Search the material below for the word "verification". Copy every line that has it.
☆ ☆ ☆ ☆
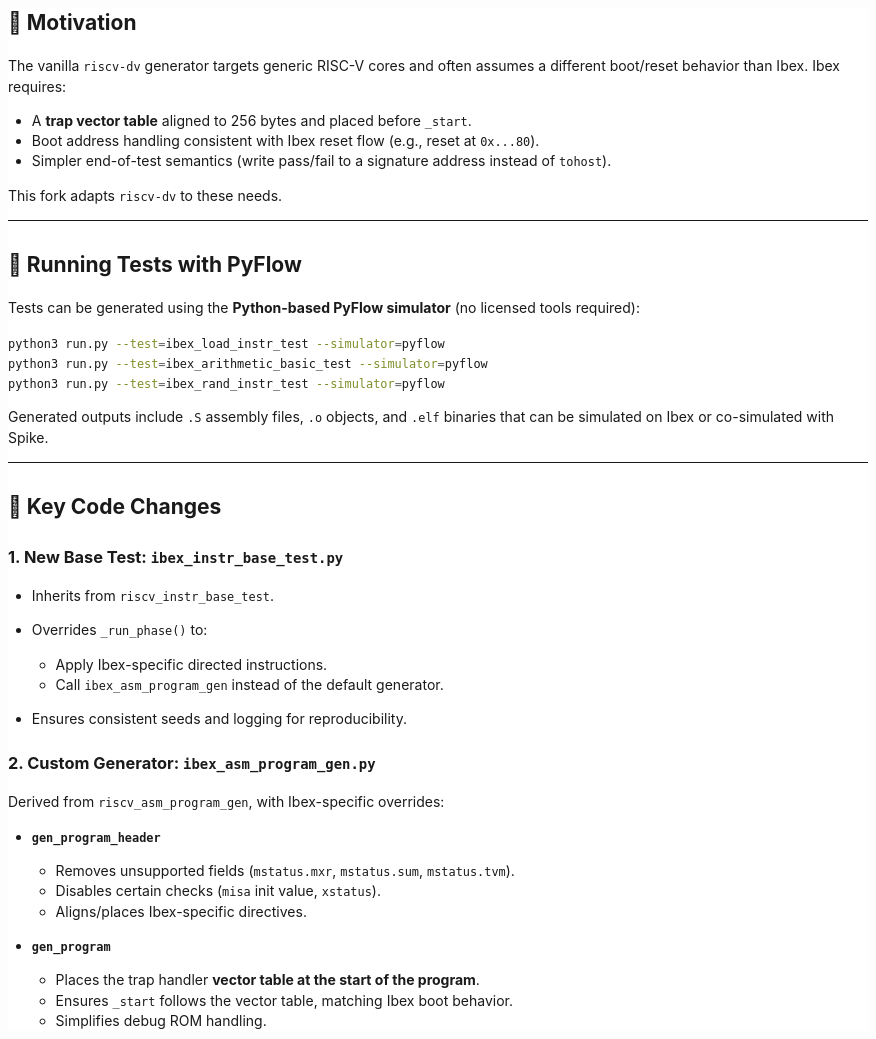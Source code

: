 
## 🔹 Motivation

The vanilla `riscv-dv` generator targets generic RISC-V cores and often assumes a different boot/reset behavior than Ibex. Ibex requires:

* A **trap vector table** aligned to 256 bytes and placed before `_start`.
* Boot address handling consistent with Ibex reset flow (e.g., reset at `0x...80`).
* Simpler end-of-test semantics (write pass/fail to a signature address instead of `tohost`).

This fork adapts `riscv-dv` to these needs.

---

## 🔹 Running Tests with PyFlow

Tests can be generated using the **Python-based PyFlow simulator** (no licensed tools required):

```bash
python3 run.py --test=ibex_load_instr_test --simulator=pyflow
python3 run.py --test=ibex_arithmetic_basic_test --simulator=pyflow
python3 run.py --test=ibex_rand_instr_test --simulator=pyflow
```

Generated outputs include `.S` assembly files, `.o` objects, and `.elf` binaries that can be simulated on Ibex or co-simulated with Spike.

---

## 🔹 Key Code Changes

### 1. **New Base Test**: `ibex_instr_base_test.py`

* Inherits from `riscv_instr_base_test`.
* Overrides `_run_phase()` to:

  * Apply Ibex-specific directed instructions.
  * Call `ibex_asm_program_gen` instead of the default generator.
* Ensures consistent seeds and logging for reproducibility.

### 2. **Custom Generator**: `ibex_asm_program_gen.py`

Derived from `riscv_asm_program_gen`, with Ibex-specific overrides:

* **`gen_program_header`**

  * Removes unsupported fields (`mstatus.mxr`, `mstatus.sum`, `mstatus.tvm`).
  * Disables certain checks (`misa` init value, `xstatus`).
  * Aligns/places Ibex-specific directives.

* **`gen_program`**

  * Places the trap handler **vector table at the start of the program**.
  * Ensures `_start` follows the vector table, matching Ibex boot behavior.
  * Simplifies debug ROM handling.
☆ ☆ ☆ ☆
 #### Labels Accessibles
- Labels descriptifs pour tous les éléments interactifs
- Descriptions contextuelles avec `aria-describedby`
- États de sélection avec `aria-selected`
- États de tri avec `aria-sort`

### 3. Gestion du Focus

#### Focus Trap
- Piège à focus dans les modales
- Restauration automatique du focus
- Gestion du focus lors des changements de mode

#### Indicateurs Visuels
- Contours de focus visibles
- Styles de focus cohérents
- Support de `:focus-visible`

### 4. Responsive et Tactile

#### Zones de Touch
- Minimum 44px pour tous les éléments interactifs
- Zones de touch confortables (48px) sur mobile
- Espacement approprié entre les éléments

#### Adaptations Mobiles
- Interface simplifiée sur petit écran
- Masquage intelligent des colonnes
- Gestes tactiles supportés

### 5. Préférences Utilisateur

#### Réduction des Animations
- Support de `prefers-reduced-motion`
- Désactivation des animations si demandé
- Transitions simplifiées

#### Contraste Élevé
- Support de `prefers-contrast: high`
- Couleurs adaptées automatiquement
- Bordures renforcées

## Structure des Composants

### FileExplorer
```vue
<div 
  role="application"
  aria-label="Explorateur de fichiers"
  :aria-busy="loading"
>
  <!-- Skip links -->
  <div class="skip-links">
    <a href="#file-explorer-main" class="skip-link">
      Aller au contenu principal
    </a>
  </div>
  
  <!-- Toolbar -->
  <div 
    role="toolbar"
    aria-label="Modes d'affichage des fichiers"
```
☆ ☆ ☆ ☆
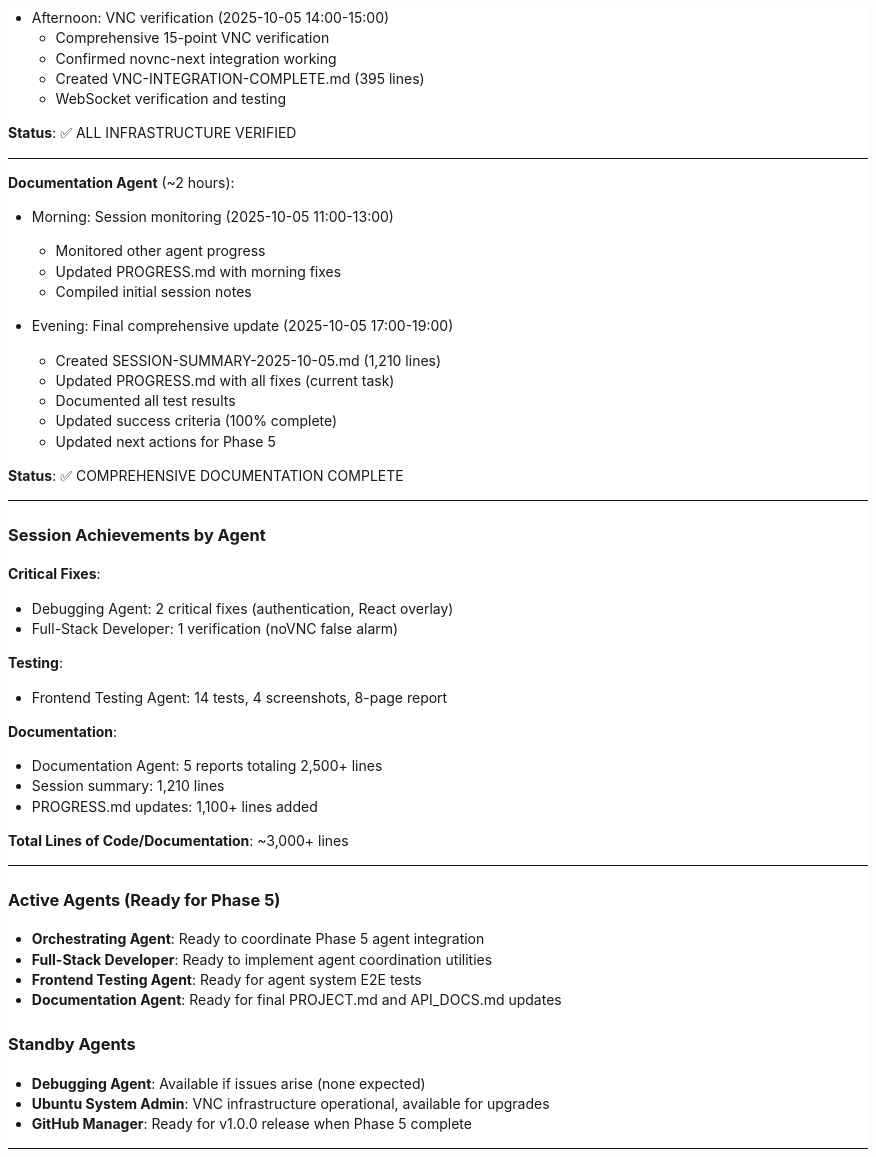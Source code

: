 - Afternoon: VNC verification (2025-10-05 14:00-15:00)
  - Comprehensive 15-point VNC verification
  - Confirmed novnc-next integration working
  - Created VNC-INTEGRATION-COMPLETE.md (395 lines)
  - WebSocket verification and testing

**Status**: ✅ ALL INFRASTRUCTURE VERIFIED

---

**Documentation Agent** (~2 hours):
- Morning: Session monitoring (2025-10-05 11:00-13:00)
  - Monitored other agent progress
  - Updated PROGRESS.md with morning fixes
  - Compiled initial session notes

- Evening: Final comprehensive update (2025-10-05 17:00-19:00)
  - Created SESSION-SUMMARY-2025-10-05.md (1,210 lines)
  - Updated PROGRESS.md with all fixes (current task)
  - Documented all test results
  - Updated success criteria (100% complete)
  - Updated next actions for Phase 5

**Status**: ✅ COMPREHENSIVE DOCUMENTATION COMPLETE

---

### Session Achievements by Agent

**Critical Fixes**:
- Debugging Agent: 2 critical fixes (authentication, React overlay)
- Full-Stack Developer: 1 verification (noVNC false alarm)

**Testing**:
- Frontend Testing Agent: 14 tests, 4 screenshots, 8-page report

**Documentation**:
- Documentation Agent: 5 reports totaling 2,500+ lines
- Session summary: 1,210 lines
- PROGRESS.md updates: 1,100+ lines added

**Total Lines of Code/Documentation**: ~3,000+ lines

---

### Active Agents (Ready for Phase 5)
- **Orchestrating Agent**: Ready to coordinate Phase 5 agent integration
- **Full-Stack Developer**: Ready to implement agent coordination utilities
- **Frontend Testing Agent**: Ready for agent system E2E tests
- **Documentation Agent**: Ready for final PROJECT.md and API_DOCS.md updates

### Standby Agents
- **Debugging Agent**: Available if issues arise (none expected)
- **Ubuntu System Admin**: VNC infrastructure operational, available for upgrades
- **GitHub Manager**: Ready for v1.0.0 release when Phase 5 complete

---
☆ ☆ ☆ ☆
→ SOLUTION FOR THIS EXERCISE:
: - Afternoon: VNC verification (2025-10-05 14:00-15:00)
  - Comprehensive 15-point VNC verification
  - WebSocket verification and testing
- Full-Stack Developer: 1 verification (noVNC false alarm)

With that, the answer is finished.